Raised in East Hampton, on eastern Long Island (New York, USA), George Huntington (1850–1916) is known for his classic 1872 description of “hereditary chorea”. Earlier accounts had appeared in the USA, Britain, and Norway. They too described an inherited late-onset incurable illness with involuntary movements, cognitive changes, and psychiatric symptoms. But Huntington was the first to include a specific pattern of hereditary transmission, recognised later as “autosomal dominant”.

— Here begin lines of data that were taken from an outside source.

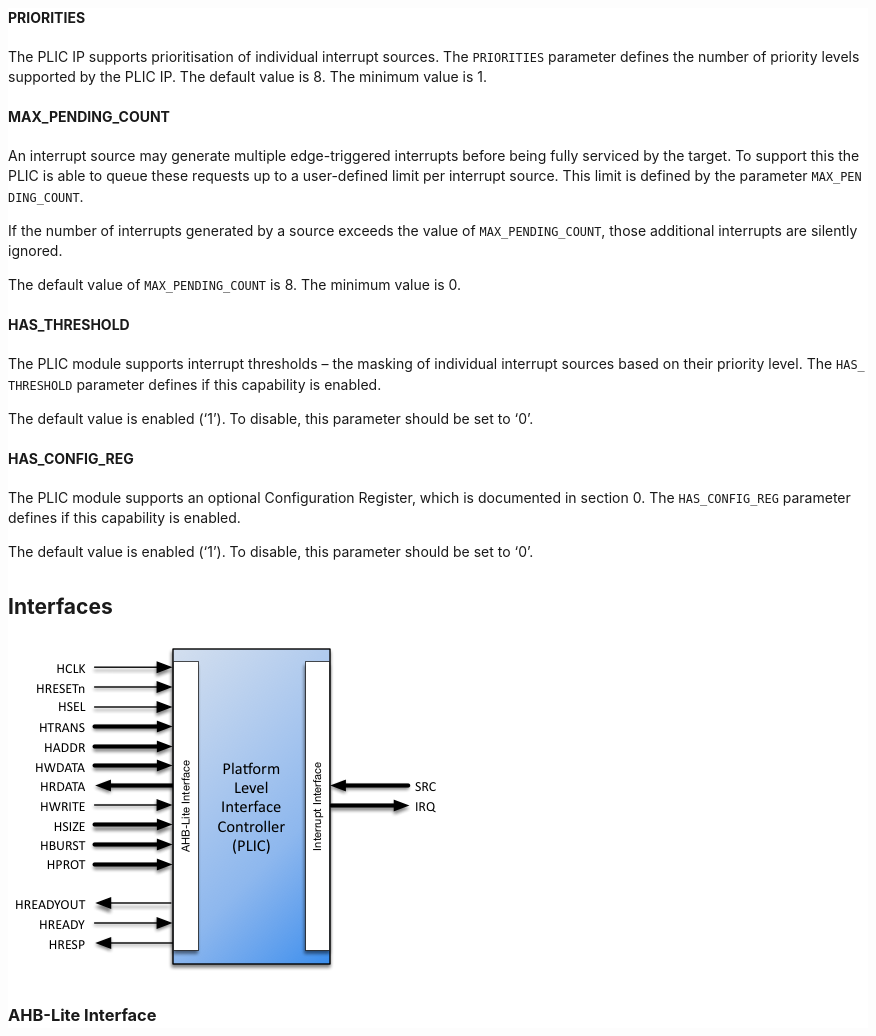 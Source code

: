 #### PRIORITIES

The PLIC IP supports prioritisation of individual interrupt sources. The `PRIORITIES` parameter defines the number of priority levels supported by the PLIC IP. The default value is 8. The minimum value is 1.

#### MAX\_PENDING\_COUNT

An interrupt source may generate multiple edge-triggered interrupts before being fully serviced by the target. To support this the PLIC is able to queue these requests up to a user-defined limit per interrupt source. This limit is defined by the parameter `MAX_PENDING_COUNT`.

If the number of interrupts generated by a source exceeds the value of `MAX_PENDING_COUNT`, those additional interrupts are silently ignored.

The default value of `MAX_PENDING_COUNT` is 8. The minimum value is 0.

#### HAS\_THRESHOLD

The PLIC module supports interrupt thresholds – the masking of individual interrupt sources based on their priority level. The `HAS_THRESHOLD` parameter defines if this capability is enabled.

The default value is enabled (‘1’). To disable, this parameter should be set to ‘0’.

#### HAS\_CONFIG\_REG

The PLIC module supports an optional Configuration Register, which is documented in section 0. The `HAS_CONFIG_REG` parameter defines if this capability is enabled.

The default value is enabled (‘1’). To disable, this parameter should be set to ‘0’.

## Interfaces

![PLIC Interfaces<span data-label="fig:PLICIF"></span>](assets/img/plic-if.png)

### AHB-Lite Interface
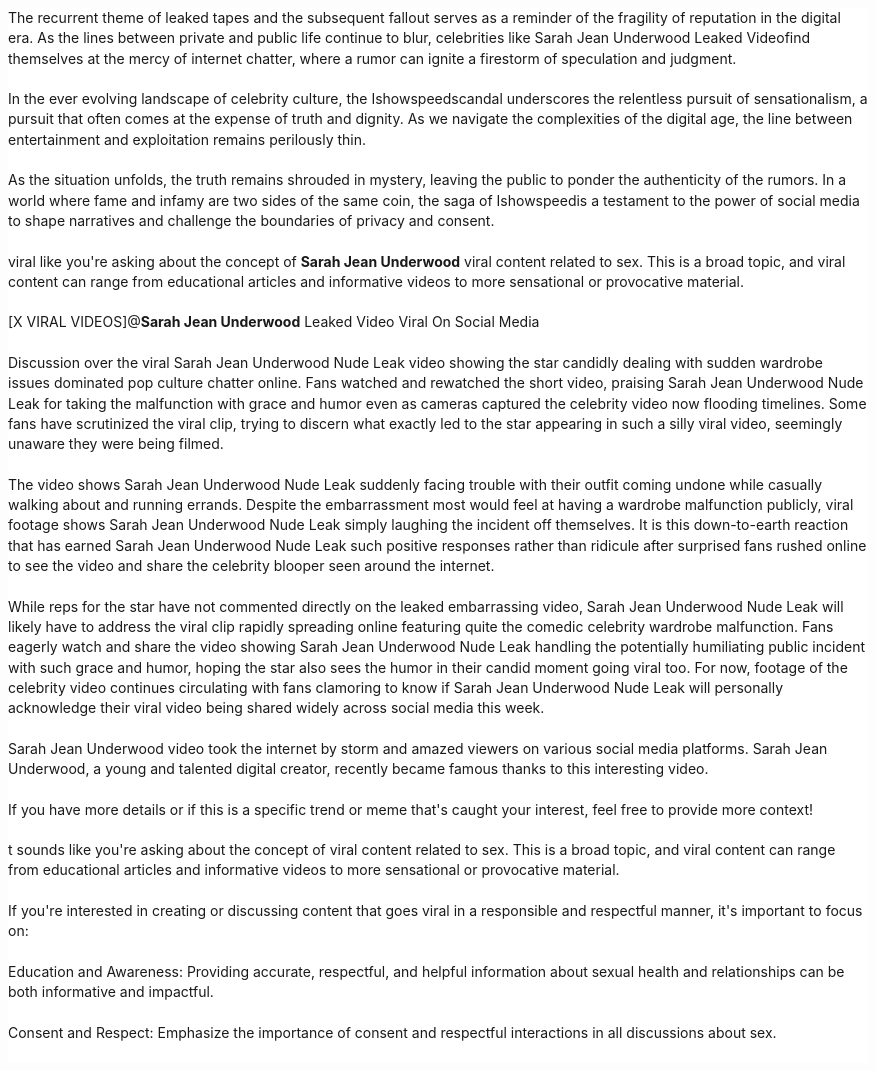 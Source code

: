 The recurrent theme of leaked tapes and the subsequent fallout serves as a reminder of the fragility of reputation in the digital era. As the lines between private and public life continue to blur, celebrities like Sarah Jean Underwood Leaked Videofind themselves at the mercy of internet chatter, where a rumor can ignite a firestorm of speculation and judgment.
<br><br>
In the ever evolving landscape of celebrity culture, the Ishowspeedscandal underscores the relentless pursuit of sensationalism, a pursuit that often comes at the expense of truth and dignity. As we navigate the complexities of the digital age, the line between entertainment and exploitation remains perilously thin.
<br><br>
As the situation unfolds, the truth remains shrouded in mystery, leaving the public to ponder the authenticity of the rumors. In a world where fame and infamy are two sides of the same coin, the saga of Ishowspeedis a testament to the power of social media to shape narratives and challenge the boundaries of privacy and consent.
<br><br>
viral like you're asking about the concept of <strong>Sarah Jean Underwood</strong> viral content related to sex. This is a broad topic, and viral content can range from educational articles and informative videos to more sensational or provocative material.
<br><br>
[X VIRAL VIDEOS]@<strong>Sarah Jean Underwood</strong> Leaked Video Viral On Social Media
<br><br>
Discussion over the viral Sarah Jean Underwood Nude Leak video showing the star candidly dealing with sudden wardrobe issues dominated pop culture chatter online. Fans watched and rewatched the short video, praising Sarah Jean Underwood Nude Leak for taking the malfunction with grace and humor even as cameras captured the celebrity video now flooding timelines. Some fans have scrutinized the viral clip, trying to discern what exactly led to the star appearing in such a silly viral video, seemingly unaware they were being filmed.
<br><br>
The video shows Sarah Jean Underwood Nude Leak suddenly facing trouble with their outfit coming undone while casually walking about and running errands. Despite the embarrassment most would feel at having a wardrobe malfunction publicly, viral footage shows Sarah Jean Underwood Nude Leak simply laughing the incident off themselves. It is this down-to-earth reaction that has earned Sarah Jean Underwood Nude Leak such positive responses rather than ridicule after surprised fans rushed online to see the video and share the celebrity blooper seen around the internet.
<br><br>
While reps for the star have not commented directly on the leaked embarrassing video, Sarah Jean Underwood Nude Leak will likely have to address the viral clip rapidly spreading online featuring quite the comedic celebrity wardrobe malfunction. Fans eagerly watch and share the video showing Sarah Jean Underwood Nude Leak handling the potentially humiliating public incident with such grace and humor, hoping the star also sees the humor in their candid moment going viral too. For now, footage of the celebrity video continues circulating with fans clamoring to know if Sarah Jean Underwood Nude Leak will personally acknowledge their viral video being shared widely across social media this week.
<br><br>
Sarah Jean Underwood video took the internet by storm and amazed viewers on various social media platforms. Sarah Jean Underwood, a young and talented digital creator, recently became famous thanks to this interesting video.
<br><br>
If you have more details or if this is a specific trend or meme that's caught your interest, feel free to provide more context!
<br><br>
t sounds like you're asking about the concept of viral content related to sex. This is a broad topic, and viral content can range from educational articles and informative videos to more sensational or provocative material.
<br><br>
If you're interested in creating or discussing content that goes viral in a responsible and respectful manner, it's important to focus on:
<br><br>
Education and Awareness: Providing accurate, respectful, and helpful information about sexual health and relationships can be both informative and impactful.
<br><br>
Consent and Respect: Emphasize the importance of consent and respectful interactions in all discussions about sex.
<br><br> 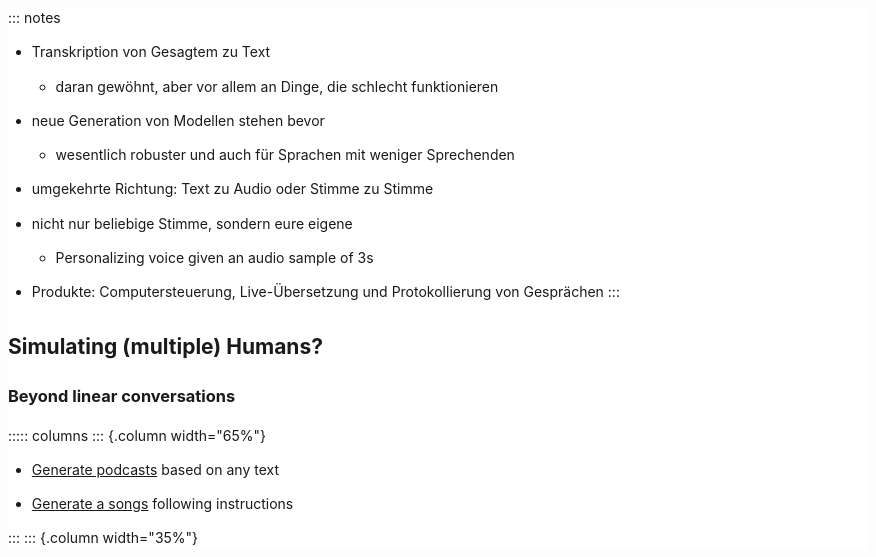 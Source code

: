::: notes
-   Transkription von Gesagtem zu Text

    -   daran gewöhnt, aber vor allem an Dinge, die schlecht funktionieren

-   neue Generation von Modellen stehen bevor

    -   wesentlich robuster und auch für Sprachen mit weniger Sprechenden

-   umgekehrte Richtung: Text zu Audio oder Stimme zu Stimme

-   nicht nur beliebige Stimme, sondern eure eigene

    -   Personalizing voice given an audio sample of 3s

-   Produkte: Computersteuerung, Live-Übersetzung und Protokollierung von Gesprächen
:::

## Simulating (multiple) Humans?

### Beyond linear conversations


::::: columns
::: {.column width="65%"}

-   [Generate podcasts](https://notebooklm.google.com) based on any text

-   [Generate a songs](https://x.com/i/status/1737518588159041845) following instructions

:::
::: {.column width="35%"}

How did a 21-year-old newly graduated physician arrive at this insight, decades before the ideas of Gregor Mendel on heredity were rediscovered? Huntington himself always credited the observations of his physician father and grandfather over a period of seventy-years, for the patients he described were theirs, not his own. However I will suggest that several other features of his environment may have contributed as well. These include 1) the agricultural milieu of eastern Long Island and the local culture of raising cattle and sheep, with the attendant breeders’ concern over the transmission and non-transmission of specific traits from one generation to the next; 2) the unusually rich cultural resources of the Huntington’s household; and 3) George Huntington’s intimate appreciation of the emotions and anxieties of the affected families--his neighbors--who were concerned not only with how the disease was transmitted but even more with how it might not be passed on: how it might stop. This was precisely what he was the first to describe.
None of this detracts from his achievement in delineating, accurately and almost poetically, a devastating and still incurable disease. It suggests that social circumstances and cultural practices may enhance, rather than detract from, scientific discovery.